[[ Supplied entries open ]]
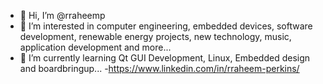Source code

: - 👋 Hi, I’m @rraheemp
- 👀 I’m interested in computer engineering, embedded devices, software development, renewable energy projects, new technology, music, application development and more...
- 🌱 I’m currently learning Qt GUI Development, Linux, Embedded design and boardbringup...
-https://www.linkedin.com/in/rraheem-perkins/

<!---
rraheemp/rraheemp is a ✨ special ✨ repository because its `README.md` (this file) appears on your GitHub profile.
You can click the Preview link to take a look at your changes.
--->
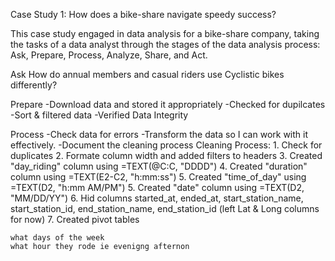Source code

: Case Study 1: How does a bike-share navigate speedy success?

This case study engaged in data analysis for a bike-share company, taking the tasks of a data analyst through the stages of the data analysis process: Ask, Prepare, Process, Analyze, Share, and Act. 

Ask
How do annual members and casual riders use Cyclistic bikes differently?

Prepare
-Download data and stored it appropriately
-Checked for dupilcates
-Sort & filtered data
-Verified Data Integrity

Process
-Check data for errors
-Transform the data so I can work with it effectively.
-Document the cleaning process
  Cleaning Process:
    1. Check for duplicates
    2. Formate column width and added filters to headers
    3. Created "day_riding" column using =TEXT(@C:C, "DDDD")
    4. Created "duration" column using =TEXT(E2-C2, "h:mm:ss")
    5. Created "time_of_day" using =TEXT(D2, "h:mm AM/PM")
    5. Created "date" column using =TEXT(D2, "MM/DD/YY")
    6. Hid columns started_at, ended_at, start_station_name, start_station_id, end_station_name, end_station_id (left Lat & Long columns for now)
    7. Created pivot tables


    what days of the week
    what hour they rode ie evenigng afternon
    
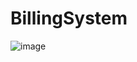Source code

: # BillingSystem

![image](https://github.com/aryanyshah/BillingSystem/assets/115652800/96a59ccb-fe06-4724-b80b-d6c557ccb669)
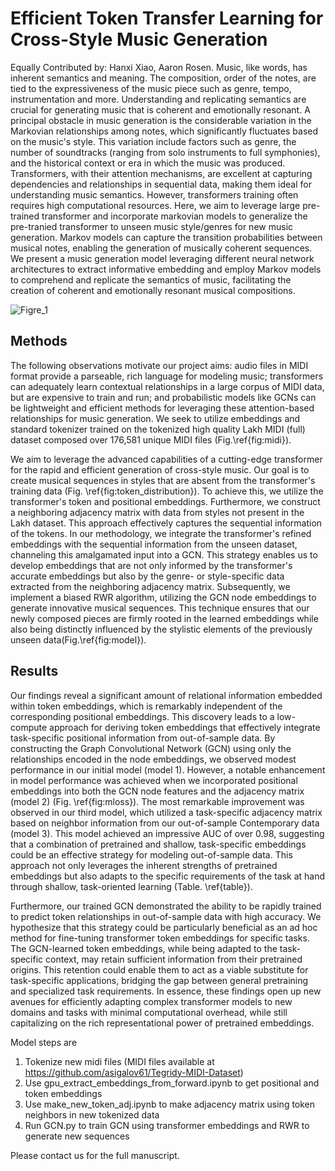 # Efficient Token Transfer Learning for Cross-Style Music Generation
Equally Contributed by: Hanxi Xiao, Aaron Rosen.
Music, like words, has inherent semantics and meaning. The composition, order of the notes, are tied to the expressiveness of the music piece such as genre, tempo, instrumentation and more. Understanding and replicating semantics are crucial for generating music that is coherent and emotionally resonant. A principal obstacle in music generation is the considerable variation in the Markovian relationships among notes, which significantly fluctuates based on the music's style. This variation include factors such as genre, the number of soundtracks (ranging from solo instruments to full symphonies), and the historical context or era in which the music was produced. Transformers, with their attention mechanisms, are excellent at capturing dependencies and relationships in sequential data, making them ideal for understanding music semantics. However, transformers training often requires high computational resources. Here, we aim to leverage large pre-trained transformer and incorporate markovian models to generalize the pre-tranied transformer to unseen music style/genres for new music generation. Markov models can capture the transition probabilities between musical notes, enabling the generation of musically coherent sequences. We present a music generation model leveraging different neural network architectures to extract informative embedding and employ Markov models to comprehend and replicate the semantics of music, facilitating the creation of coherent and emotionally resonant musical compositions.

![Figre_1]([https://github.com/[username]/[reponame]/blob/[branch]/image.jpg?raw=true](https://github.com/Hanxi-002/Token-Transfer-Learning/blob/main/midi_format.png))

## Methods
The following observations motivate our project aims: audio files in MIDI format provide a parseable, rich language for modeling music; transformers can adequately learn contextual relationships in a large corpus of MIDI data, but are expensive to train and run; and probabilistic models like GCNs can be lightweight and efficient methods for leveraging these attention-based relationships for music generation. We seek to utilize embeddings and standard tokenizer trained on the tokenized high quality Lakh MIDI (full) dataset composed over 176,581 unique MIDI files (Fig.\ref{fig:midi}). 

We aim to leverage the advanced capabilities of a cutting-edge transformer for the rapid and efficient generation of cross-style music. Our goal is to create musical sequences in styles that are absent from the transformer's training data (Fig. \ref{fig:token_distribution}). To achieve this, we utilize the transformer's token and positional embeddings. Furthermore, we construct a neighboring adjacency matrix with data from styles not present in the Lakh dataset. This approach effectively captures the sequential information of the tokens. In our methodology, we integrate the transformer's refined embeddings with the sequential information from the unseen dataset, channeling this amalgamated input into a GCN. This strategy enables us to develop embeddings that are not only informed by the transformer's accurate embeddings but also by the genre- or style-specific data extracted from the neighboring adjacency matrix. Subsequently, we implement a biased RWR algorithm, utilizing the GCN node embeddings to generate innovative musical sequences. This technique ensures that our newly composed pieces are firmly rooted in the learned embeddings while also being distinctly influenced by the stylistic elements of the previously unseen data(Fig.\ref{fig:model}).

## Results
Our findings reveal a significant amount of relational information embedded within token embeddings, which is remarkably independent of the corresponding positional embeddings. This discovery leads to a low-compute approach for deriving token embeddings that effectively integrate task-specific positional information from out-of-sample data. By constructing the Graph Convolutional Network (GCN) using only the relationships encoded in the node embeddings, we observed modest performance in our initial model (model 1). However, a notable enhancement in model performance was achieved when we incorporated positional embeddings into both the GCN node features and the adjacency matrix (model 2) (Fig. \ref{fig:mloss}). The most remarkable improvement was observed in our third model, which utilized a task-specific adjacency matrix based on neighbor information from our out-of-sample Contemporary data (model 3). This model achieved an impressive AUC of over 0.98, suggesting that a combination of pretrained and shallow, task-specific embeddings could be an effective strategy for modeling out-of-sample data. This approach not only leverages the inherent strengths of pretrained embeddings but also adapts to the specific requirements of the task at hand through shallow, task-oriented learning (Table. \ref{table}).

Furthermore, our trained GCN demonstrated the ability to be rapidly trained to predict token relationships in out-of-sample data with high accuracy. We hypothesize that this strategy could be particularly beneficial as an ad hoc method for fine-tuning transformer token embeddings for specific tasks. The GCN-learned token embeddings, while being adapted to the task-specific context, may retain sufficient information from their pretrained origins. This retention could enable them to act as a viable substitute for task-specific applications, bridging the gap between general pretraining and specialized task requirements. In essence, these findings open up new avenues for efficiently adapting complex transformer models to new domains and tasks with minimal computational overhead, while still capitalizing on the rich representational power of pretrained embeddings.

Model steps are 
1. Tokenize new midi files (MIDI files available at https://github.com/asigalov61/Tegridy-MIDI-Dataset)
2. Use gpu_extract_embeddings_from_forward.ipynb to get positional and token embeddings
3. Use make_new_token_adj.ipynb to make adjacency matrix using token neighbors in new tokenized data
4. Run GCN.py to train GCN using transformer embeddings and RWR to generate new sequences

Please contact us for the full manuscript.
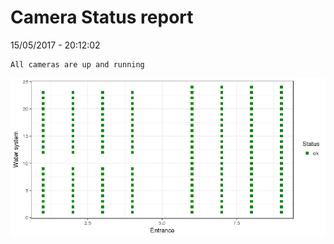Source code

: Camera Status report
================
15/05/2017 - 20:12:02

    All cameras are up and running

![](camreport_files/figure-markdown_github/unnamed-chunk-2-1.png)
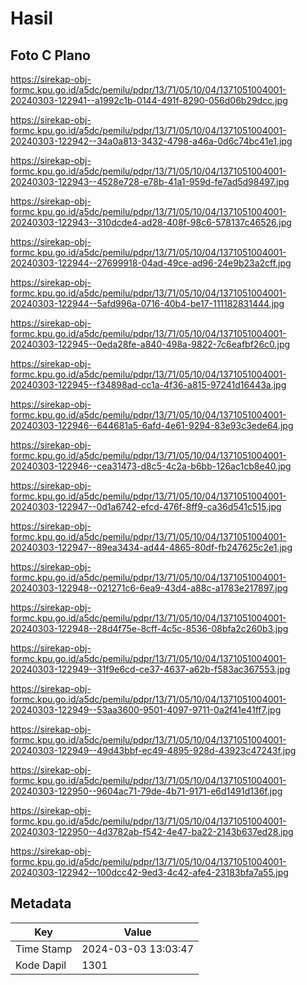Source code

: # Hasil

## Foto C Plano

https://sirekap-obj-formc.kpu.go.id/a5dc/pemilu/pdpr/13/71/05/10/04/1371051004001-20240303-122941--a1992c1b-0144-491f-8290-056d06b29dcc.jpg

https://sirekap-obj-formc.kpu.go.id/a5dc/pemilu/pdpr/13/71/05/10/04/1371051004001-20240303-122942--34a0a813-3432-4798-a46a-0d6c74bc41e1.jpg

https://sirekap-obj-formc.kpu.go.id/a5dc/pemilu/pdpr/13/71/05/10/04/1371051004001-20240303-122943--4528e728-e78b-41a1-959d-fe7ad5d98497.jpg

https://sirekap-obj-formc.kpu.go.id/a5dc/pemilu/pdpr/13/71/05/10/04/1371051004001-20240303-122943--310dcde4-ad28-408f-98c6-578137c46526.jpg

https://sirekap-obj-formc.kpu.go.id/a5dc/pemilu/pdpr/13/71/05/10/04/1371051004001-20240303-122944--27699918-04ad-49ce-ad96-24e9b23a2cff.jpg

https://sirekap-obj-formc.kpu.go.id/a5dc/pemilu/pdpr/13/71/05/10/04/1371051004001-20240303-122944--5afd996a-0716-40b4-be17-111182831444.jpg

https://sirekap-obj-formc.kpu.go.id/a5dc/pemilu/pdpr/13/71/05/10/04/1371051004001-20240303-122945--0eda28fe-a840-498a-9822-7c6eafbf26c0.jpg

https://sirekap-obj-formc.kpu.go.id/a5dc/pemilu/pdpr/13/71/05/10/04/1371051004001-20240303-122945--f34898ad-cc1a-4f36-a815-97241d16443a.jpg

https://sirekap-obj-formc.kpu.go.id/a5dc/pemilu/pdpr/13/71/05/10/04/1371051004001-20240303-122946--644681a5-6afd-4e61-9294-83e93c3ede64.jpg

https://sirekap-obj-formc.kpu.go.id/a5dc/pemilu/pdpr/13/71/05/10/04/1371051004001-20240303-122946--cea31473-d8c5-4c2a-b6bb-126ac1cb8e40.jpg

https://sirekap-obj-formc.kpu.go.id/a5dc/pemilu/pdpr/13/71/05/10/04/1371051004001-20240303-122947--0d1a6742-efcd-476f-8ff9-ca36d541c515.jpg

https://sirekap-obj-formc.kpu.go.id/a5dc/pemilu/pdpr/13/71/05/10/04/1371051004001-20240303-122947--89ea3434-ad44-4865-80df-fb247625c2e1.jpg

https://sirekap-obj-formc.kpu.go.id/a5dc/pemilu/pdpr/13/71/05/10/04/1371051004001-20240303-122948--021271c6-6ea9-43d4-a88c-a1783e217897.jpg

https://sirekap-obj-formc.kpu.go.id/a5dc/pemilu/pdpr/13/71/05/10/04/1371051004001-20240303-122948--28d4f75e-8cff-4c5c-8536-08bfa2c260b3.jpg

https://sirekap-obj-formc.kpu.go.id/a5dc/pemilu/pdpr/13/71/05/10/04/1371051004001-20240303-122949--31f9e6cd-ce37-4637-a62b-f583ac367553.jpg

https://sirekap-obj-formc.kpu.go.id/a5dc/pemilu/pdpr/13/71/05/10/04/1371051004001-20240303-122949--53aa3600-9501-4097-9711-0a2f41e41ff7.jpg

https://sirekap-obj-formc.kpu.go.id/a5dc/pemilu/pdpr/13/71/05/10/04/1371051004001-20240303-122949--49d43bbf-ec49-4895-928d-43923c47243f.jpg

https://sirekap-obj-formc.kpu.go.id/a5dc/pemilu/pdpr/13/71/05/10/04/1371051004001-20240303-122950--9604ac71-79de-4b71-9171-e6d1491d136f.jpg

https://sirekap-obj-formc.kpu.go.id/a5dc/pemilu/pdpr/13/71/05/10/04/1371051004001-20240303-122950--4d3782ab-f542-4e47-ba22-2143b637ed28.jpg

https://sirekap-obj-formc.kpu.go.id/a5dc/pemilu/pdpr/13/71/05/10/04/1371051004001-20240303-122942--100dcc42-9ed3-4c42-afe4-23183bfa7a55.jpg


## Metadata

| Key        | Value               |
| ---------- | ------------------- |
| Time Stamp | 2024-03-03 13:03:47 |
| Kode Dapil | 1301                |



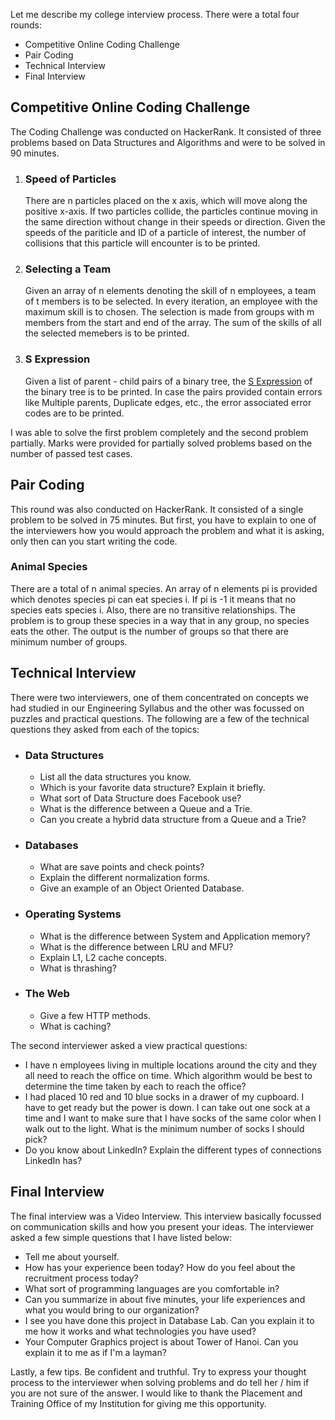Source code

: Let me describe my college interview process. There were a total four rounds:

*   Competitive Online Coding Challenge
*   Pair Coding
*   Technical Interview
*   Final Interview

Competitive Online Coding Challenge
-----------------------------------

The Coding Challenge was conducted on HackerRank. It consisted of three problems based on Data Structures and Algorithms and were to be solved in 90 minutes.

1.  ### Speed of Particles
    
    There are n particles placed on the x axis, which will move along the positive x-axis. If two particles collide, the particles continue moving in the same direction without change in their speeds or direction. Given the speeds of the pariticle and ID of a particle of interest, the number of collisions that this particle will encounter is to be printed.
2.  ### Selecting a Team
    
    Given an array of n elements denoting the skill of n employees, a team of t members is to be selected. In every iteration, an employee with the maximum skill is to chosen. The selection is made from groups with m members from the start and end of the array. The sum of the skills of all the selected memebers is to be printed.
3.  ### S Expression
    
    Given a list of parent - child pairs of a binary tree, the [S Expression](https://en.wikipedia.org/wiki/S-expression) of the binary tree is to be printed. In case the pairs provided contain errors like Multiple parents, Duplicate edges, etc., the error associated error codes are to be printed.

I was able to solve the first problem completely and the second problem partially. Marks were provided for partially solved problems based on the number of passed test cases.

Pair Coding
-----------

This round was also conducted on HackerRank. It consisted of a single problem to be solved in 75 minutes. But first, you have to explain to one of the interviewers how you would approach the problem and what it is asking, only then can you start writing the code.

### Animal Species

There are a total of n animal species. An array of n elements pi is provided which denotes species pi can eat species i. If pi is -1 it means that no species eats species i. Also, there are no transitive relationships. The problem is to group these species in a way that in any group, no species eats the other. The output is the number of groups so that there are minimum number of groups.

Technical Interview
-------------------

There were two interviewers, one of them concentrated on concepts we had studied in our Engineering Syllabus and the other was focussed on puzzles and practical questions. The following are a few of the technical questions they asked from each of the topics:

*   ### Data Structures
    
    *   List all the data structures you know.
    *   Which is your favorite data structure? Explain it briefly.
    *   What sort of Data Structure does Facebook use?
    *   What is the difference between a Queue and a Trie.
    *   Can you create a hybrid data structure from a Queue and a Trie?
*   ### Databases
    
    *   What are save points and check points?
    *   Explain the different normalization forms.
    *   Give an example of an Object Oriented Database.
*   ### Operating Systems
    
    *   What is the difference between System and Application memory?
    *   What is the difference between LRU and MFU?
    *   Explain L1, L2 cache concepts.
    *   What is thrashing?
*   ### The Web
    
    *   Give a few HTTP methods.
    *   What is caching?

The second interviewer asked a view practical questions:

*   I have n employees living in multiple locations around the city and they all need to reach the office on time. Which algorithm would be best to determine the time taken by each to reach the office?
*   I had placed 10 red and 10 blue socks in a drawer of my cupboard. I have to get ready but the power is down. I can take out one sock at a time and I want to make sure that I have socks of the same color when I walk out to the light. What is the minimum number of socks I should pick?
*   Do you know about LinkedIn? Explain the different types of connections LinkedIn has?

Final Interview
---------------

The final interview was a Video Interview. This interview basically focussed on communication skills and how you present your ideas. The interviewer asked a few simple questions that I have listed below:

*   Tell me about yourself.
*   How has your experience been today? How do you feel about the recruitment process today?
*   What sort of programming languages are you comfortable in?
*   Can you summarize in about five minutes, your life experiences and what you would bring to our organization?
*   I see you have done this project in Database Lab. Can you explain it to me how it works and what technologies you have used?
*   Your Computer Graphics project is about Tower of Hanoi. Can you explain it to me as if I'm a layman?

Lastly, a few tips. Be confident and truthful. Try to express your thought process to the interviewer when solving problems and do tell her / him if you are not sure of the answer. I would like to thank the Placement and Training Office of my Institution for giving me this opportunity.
[[ Supplied entries closed ]]
Copy the stretch of the records above that runs from the line with "There are n particles" through the line with "structures you know.". Both end lines belong in the copy, and nothing else does.

# Solution to this task:
    There are n particles placed on the x axis, which will move along the positive x-axis. If two particles collide, the particles continue moving in the same direction without change in their speeds or direction. Given the speeds of the pariticle and ID of a particle of interest, the number of collisions that this particle will encounter is to be printed.
2.  ### Selecting a Team
    
    Given an array of n elements denoting the skill of n employees, a team of t members is to be selected. In every iteration, an employee with the maximum skill is to chosen. The selection is made from groups with m members from the start and end of the array. The sum of the skills of all the selected memebers is to be printed.
3.  ### S Expression
    
    Given a list of parent - child pairs of a binary tree, the [S Expression](https://en.wikipedia.org/wiki/S-expression) of the binary tree is to be printed. In case the pairs provided contain errors like Multiple parents, Duplicate edges, etc., the error associated error codes are to be printed.

I was able to solve the first problem completely and the second problem partially. Marks were provided for partially solved problems based on the number of passed test cases.

Pair Coding
-----------

This round was also conducted on HackerRank. It consisted of a single problem to be solved in 75 minutes. But first, you have to explain to one of the interviewers how you would approach the problem and what it is asking, only then can you start writing the code.

### Animal Species

There are a total of n animal species. An array of n elements pi is provided which denotes species pi can eat species i. If pi is -1 it means that no species eats species i. Also, there are no transitive relationships. The problem is to group these species in a way that in any group, no species eats the other. The output is the number of groups so that there are minimum number of groups.

Technical Interview
-------------------

There were two interviewers, one of them concentrated on concepts we had studied in our Engineering Syllabus and the other was focussed on puzzles and practical questions. The following are a few of the technical questions they asked from each of the topics:

*   ### Data Structures
    
    *   List all the data structures you know.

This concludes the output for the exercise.